In a statement to the newspaper, Jackson’s spokeswoman Christine Kirby attacked this outlet and said the following:
“President Jackson lives in Allagash. It is the address on his license, where he votes, and where he receives his homestead property tax exemption. It’s also in the area where he grew up, where his kids grew up, and where his parents live. It is where he calls home.”
That remarkable comment may cause problems of its own for the top lawmaker.
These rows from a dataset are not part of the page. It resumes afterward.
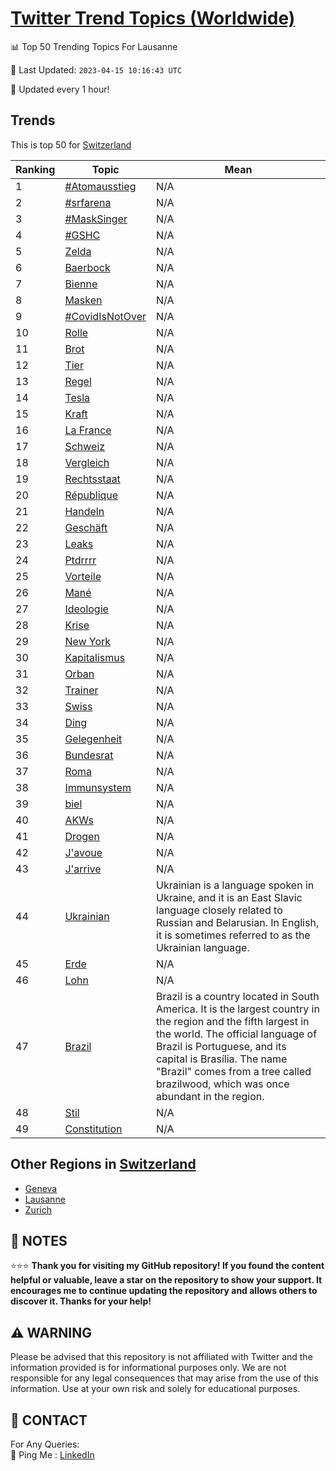 [Twitter Trend Topics (Worldwide)](https://github.com/ErcinDedeoglu/Twitter-Trend-Topics)
==========


📊 Top 50 Trending Topics For Lausanne

📆 Last Updated: `2023-04-15 10:16:43 UTC`

🔧 Updated every 1 hour!


## Trends

This is top 50 for [Switzerland](</Switzerland>)

| Ranking | Topic | Mean |
| ------- | ------------ | ------------ |
| 1 | [#Atomausstieg](http://twitter.com/search?q=%23Atomausstieg) | N/A |
| 2 | [#srfarena](http://twitter.com/search?q=%23srfarena) | N/A |
| 3 | [#MaskSinger](http://twitter.com/search?q=%23MaskSinger) | N/A |
| 4 | [#GSHC](http://twitter.com/search?q=%23GSHC) | N/A |
| 5 | [Zelda](http://twitter.com/search?q=Zelda) | N/A |
| 6 | [Baerbock](http://twitter.com/search?q=Baerbock) | N/A |
| 7 | [Bienne](http://twitter.com/search?q=Bienne) | N/A |
| 8 | [Masken](http://twitter.com/search?q=Masken) | N/A |
| 9 | [#CovidIsNotOver](http://twitter.com/search?q=%23CovidIsNotOver) | N/A |
| 10 | [Rolle](http://twitter.com/search?q=Rolle) | N/A |
| 11 | [Brot](http://twitter.com/search?q=Brot) | N/A |
| 12 | [Tier](http://twitter.com/search?q=Tier) | N/A |
| 13 | [Regel](http://twitter.com/search?q=Regel) | N/A |
| 14 | [Tesla](http://twitter.com/search?q=Tesla) | N/A |
| 15 | [Kraft](http://twitter.com/search?q=Kraft) | N/A |
| 16 | [La France](http://twitter.com/search?q=La+France) | N/A |
| 17 | [Schweiz](http://twitter.com/search?q=Schweiz) | N/A |
| 18 | [Vergleich](http://twitter.com/search?q=Vergleich) | N/A |
| 19 | [Rechtsstaat](http://twitter.com/search?q=Rechtsstaat) | N/A |
| 20 | [République](http://twitter.com/search?q=R%c3%a9publique) | N/A |
| 21 | [Handeln](http://twitter.com/search?q=Handeln) | N/A |
| 22 | [Geschäft](http://twitter.com/search?q=Gesch%c3%a4ft) | N/A |
| 23 | [Leaks](http://twitter.com/search?q=Leaks) | N/A |
| 24 | [Ptdrrrr](http://twitter.com/search?q=Ptdrrrr) | N/A |
| 25 | [Vorteile](http://twitter.com/search?q=Vorteile) | N/A |
| 26 | [Mané](http://twitter.com/search?q=Man%c3%a9) | N/A |
| 27 | [Ideologie](http://twitter.com/search?q=Ideologie) | N/A |
| 28 | [Krise](http://twitter.com/search?q=Krise) | N/A |
| 29 | [New York](http://twitter.com/search?q=New+York) | N/A |
| 30 | [Kapitalismus](http://twitter.com/search?q=Kapitalismus) | N/A |
| 31 | [Orban](http://twitter.com/search?q=Orban) | N/A |
| 32 | [Trainer](http://twitter.com/search?q=Trainer) | N/A |
| 33 | [Swiss](http://twitter.com/search?q=Swiss) | N/A |
| 34 | [Ding](http://twitter.com/search?q=Ding) | N/A |
| 35 | [Gelegenheit](http://twitter.com/search?q=Gelegenheit) | N/A |
| 36 | [Bundesrat](http://twitter.com/search?q=Bundesrat) | N/A |
| 37 | [Roma](http://twitter.com/search?q=Roma) | N/A |
| 38 | [Immunsystem](http://twitter.com/search?q=Immunsystem) | N/A |
| 39 | [biel](http://twitter.com/search?q=biel) | N/A |
| 40 | [AKWs](http://twitter.com/search?q=AKWs) | N/A |
| 41 | [Drogen](http://twitter.com/search?q=Drogen) | N/A |
| 42 | [J'avoue](http://twitter.com/search?q=J%27avoue) | N/A |
| 43 | [J'arrive](http://twitter.com/search?q=J%27arrive) | N/A |
| 44 | [Ukrainian](http://twitter.com/search?q=Ukrainian) | Ukrainian is a language spoken in Ukraine, and it is an East Slavic language closely related to Russian and Belarusian. In English, it is sometimes referred to as the Ukrainian language. |
| 45 | [Erde](http://twitter.com/search?q=Erde) | N/A |
| 46 | [Lohn](http://twitter.com/search?q=Lohn) | N/A |
| 47 | [Brazil](http://twitter.com/search?q=Brazil) | Brazil is a country located in South America. It is the largest country in the region and the fifth largest in the world. The official language of Brazil is Portuguese, and its capital is Brasília. The name "Brazil" comes from a tree called brazilwood, which was once abundant in the region. |
| 48 | [Stil](http://twitter.com/search?q=Stil) | N/A |
| 49 | [Constitution](http://twitter.com/search?q=Constitution) | N/A |



## Other Regions in [Switzerland](</Switzerland>)

* [Geneva](</Switzerland/Geneva.md>)
* [Lausanne](</Switzerland/Lausanne.md>)
* [Zurich](</Switzerland/Zurich.md>)



## 📝 NOTES

⭐⭐⭐ **Thank you for visiting my GitHub repository! If you found the content helpful or valuable, leave a star on the repository to show your support. It encourages me to continue updating the repository and allows others to discover it. Thanks for your help!**


## ⚠️ WARNING

Please be advised that this repository is not affiliated with Twitter and the information provided is for informational purposes only. We are not responsible for any legal consequences that may arise from the use of this information. Use at your own risk and solely for educational purposes.


## 📨 CONTACT

 For Any Queries:  
            🏓 Ping Me : [LinkedIn](https://www.linkedin.com/in/ercindedeoglu/)
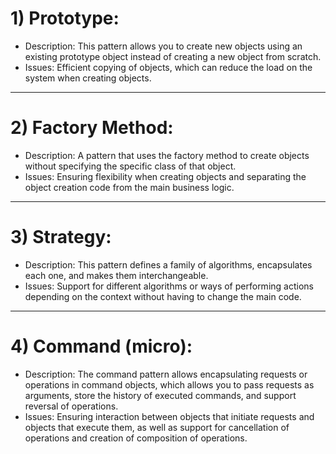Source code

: # 1) Prototype:
- Description: This pattern allows you to create new objects using an existing prototype object instead of creating a new object from scratch.
- Issues: Efficient copying of objects, which can reduce the load on the system when creating objects.

--------------------------------

# 2) Factory Method:
- Description: A pattern that uses the factory method to create objects without specifying the specific class of that object.
- Issues: Ensuring flexibility when creating objects and separating the object creation code from the main business logic.

--------------------------------

# 3) Strategy:
- Description: This pattern defines a family of algorithms, encapsulates each one, and makes them interchangeable.
- Issues: Support for different algorithms or ways of performing actions depending on the context without having to change the main code.

--------------------------------

# 4) Command (micro):
- Description: The command pattern allows encapsulating requests or operations in command objects, which allows you to pass requests as arguments, store the history of executed commands, and support reversal of operations.
- Issues: Ensuring interaction between objects that initiate requests and objects that execute them, as well as support for cancellation of operations and creation of composition of operations.
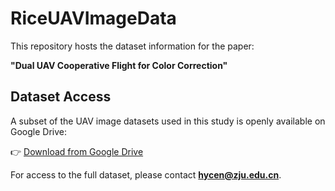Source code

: # RiceUAVImageData

This repository hosts the dataset information for the paper:

**"Dual UAV Cooperative Flight for Color Correction"**

## Dataset Access

A subset of the UAV image datasets used in this study is openly available on Google Drive:

👉 [Download from Google Drive](https://drive.google.com/drive/folders/1-Mh9XvGjRr2OxbcNEDQOQ-NWvmeNIZSn?usp=drive_link)

For access to the full dataset, please contact **hycen@zju.edu.cn**.

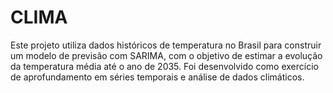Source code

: # CLIMA
Este projeto utiliza dados históricos de temperatura no Brasil para construir um modelo de previsão com SARIMA, com o objetivo de estimar a evolução da temperatura média até o ano de 2035. Foi desenvolvido como exercício de aprofundamento em séries temporais e análise de dados climáticos.

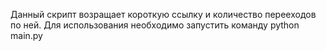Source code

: Данный скрипт возращает короткую ссылку и количество перееходов по ней.
Для использования необходимо запустить команду python main.py <URL> 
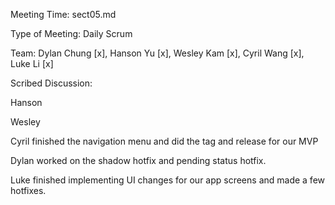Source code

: Meeting Time: sect05.md

Type of Meeting: Daily Scrum

Team: Dylan Chung [x], Hanson Yu [x], Wesley Kam [x], Cyril Wang [x], Luke Li [x]

Scribed Discussion:

Hanson 

Wesley

Cyril finished the navigation menu and did the tag and release for our MVP 

Dylan worked on the shadow hotfix and pending status hotfix.

Luke finished implementing UI changes for our app screens and made a few hotfixes.

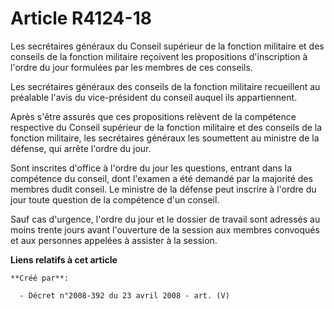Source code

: # Article R4124-18

Les secrétaires généraux du Conseil supérieur de la fonction militaire et des conseils de la fonction militaire reçoivent les
propositions d'inscription à l'ordre du jour formulées par les membres de ces conseils.

Les secrétaires généraux des conseils de la fonction militaire recueillent au préalable l'avis du vice-président du conseil
auquel ils appartiennent.

Après s'être assurés que ces propositions relèvent de la compétence respective du Conseil supérieur de la fonction militaire
et des conseils de la fonction militaire, les secrétaires généraux les soumettent au ministre de la défense, qui arrête
l'ordre du jour.

Sont inscrites d'office à l'ordre du jour les questions, entrant dans la compétence du conseil, dont l'examen a été demandé
par la majorité des membres dudit conseil. Le ministre de la défense peut inscrire à l'ordre du jour toute question de la
compétence d'un conseil.

Sauf cas d'urgence, l'ordre du jour et le dossier de travail sont adressés au moins trente jours avant l'ouverture de la
session aux membres convoqués et aux personnes appelées à assister à la session.

**Liens relatifs à cet article**

	**Créé par**:

	  - Décret n°2008-392 du 23 avril 2008 - art. (V)

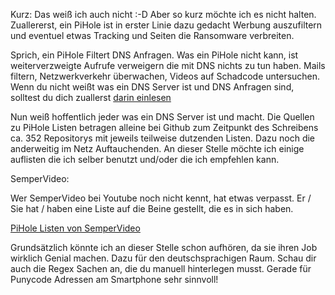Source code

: Kurz: Das weiß ich auch nicht :-D Aber so kurz möchte ich es nicht halten. Zuallererst, ein PiHole ist in erster Linie dazu gedacht Werbung auszufiltern und eventuel etwas Tracking und Seiten die Ransomware verbreiten.

Sprich, ein PiHole Filtert DNS Anfragen. Was ein PiHole nicht kann, ist weiterverzweigte Aufrufe verweigern die mit DNS nichts zu tun haben. Mails filtern, Netzwerkverkehr überwachen, Videos auf Schadcode untersuchen. Wenn du nicht weißt was ein DNS Server ist und DNS Anfragen sind, solltest du dich zuallerst [darin einlesen](https://www.elektronik-kompendium.de/sites/net/0901141.htm)

Nun weiß hoffentlich jeder was ein DNS Server ist und macht. Die Quellen zu PiHole Listen betragen alleine bei Github zum Zeitpunkt des Schreibens ca. 352 Repositorys mit jeweils teilweise dutzenden Listen. Dazu noch die anderweitig im Netz Auftauchenden. An dieser Stelle möchte ich einige auflisten die ich selber benutzt und/oder die ich empfehlen kann.

SemperVideo:

Wer SemperVideo bei Youtube noch nicht kennt, hat etwas verpasst. Er / Sie hat / haben eine Liste auf die Beine gestellt, die es in sich haben.

[PiHole Listen von SemperVideo](https://github.com/RPiList/specials)

Grundsätzlich könnte ich an dieser Stelle schon aufhören, da sie ihren Job wirklich Genial machen. Dazu für den deutschsprachigen Raum. Schau dir auch die Regex Sachen an, die du manuell hinterlegen musst. Gerade für Punycode Adressen am Smartphone sehr sinnvoll! 
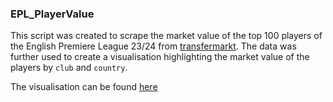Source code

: ### EPL_PlayerValue

This script was created to scrape the market value of the top 100 players of the English Premiere League 23/24 from [transfermarkt](https://www.transfermarkt.co.uk/). The data was further used to create a visualisation highlighting the market value of the players by `club` and `country`.

The visualisation can be found [here](https://public.tableau.com/app/profile/olufeyijimi.ayinde/viz/doodle/EPLPlayerMarketValue)
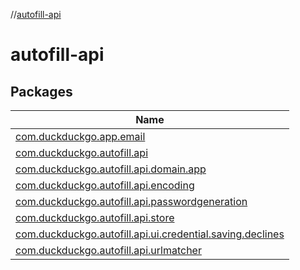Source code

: //[autofill-api](index.md)

# autofill-api

## Packages

| Name |
|---|
| [com.duckduckgo.app.email](autofill-api/com.duckduckgo.app.email/index.md) |
| [com.duckduckgo.autofill.api](autofill-api/com.duckduckgo.autofill.api/index.md) |
| [com.duckduckgo.autofill.api.domain.app](autofill-api/com.duckduckgo.autofill.api.domain.app/index.md) |
| [com.duckduckgo.autofill.api.encoding](autofill-api/com.duckduckgo.autofill.api.encoding/index.md) |
| [com.duckduckgo.autofill.api.passwordgeneration](autofill-api/com.duckduckgo.autofill.api.passwordgeneration/index.md) |
| [com.duckduckgo.autofill.api.store](autofill-api/com.duckduckgo.autofill.api.store/index.md) |
| [com.duckduckgo.autofill.api.ui.credential.saving.declines](autofill-api/com.duckduckgo.autofill.api.ui.credential.saving.declines/index.md) |
| [com.duckduckgo.autofill.api.urlmatcher](autofill-api/com.duckduckgo.autofill.api.urlmatcher/index.md) |
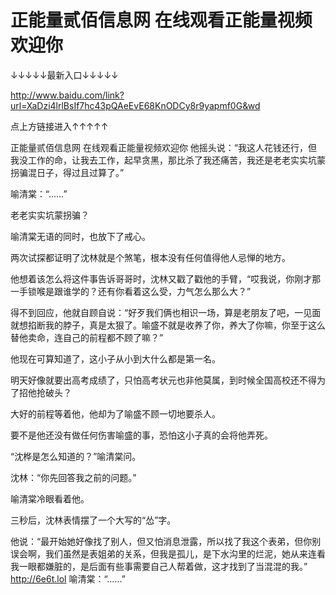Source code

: # 正能量贰佰信息网 在线观看正能量视频欢迎你

↓↓↓↓↓最新入口↓↓↓↓↓


http://www.baidu.com/link?url=XaDzi4lrlBsIf7hc43pQAeEvE68KnODCy8r9yapmf0G&wd


点上方链接进入↑↑↑↑↑

正能量贰佰信息网 在线观看正能量视频欢迎你
他摇头说：“我这人花钱还行，但我没工作的命，让我去工作，起早贪黑，那比杀了我还痛苦，我还是老老实实坑蒙拐骗混日子，得过且过算了。”

喻清棠：“……”

老老实实坑蒙拐骗？

喻清棠无语的同时，也放下了戒心。

两次试探都证明了沈林就是个煞笔，根本没有任何值得他人忌惮的地方。

他想着该怎么将这件事告诉哥哥时，沈林又戳了戳他的手臂，“哎我说，你刚才那一手锁喉是跟谁学的？还有你看着这么受，力气怎么那么大？”

得不到回应，他就自顾自说：“好歹我们俩也相识一场，算是老朋友了吧，一见面就想掐断我的脖子，真是太狠了。喻盛不就是收养了你，养大了你嘛，你至于这么替他卖命，连自己的前程都不顾了嘛？”

他现在可算知道了，这小子从小到大什么都是第一名。

明天好像就要出高考成绩了，只怕高考状元也非他莫属，到时候全国高校还不得为了招他抢破头？

大好的前程等着他，他却为了喻盛不顾一切地要杀人。

要不是他还没有做任何伤害喻盛的事，恐怕这小子真的会将他弄死。

“沈桦是怎么知道的？”喻清棠问。

沈林：“你先回答我之前的问题。”

喻清棠冷眼看着他。

三秒后，沈林表情摆了一个大写的“怂”字。

他说：“最开始她好像找了别人，但又怕消息泄露，所以找了我这个表弟，但你别误会啊，我们虽然是表姐弟的关系，但我是孤儿，是下水沟里的烂泥，她从来连看我一眼都嫌脏的，是后面有些事需要自己人帮着做，这才找到了当混混的我。”
http://6e6t.lol
喻清棠：“……”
If Jackson never actually made the North Belfast Ave. house his primary residence, that means he provided false information in order to obtained the FHA home loan.
According to Jackson’s official statement via Kirby, rather than live in the Augusta home, Jackson instead provided false information in order to obtain a lower interest rate on a house by using a program designed to help low-income families purchase first homes, a house that he subsequently flipped for a more than $100,000 capital gain.
That could amount to mortgage fraud, as well as wire fraud, mail fraud, and real estate fraud.
Kirby’s statement did not address the insurance claim that Jackson and Pelletier filed for damages to the house, either.
In a 2020 lawsuit, the couple claimed that damages occurred prior to Sept. 2019.
That lawsuit, filed against Paul and Jane Godbout, alleged that the Godbouts concealed damages to the house prior to the sale and failed to disclose material defects with the house.
However, in the 2021 insurance claim, a copy of which was obtained by the Maine Wire, the couple claimed that the same damage happened after Sept. 2019.
That raises the question of whether Jackson and his partner provided false information to their insurance company, Travelers.
Kirby did confirm to the Bangor newspaper, after the Maine Wire reached out to ask about the photographs in this story, to confirm that Jackson is renting the Augusta apartment.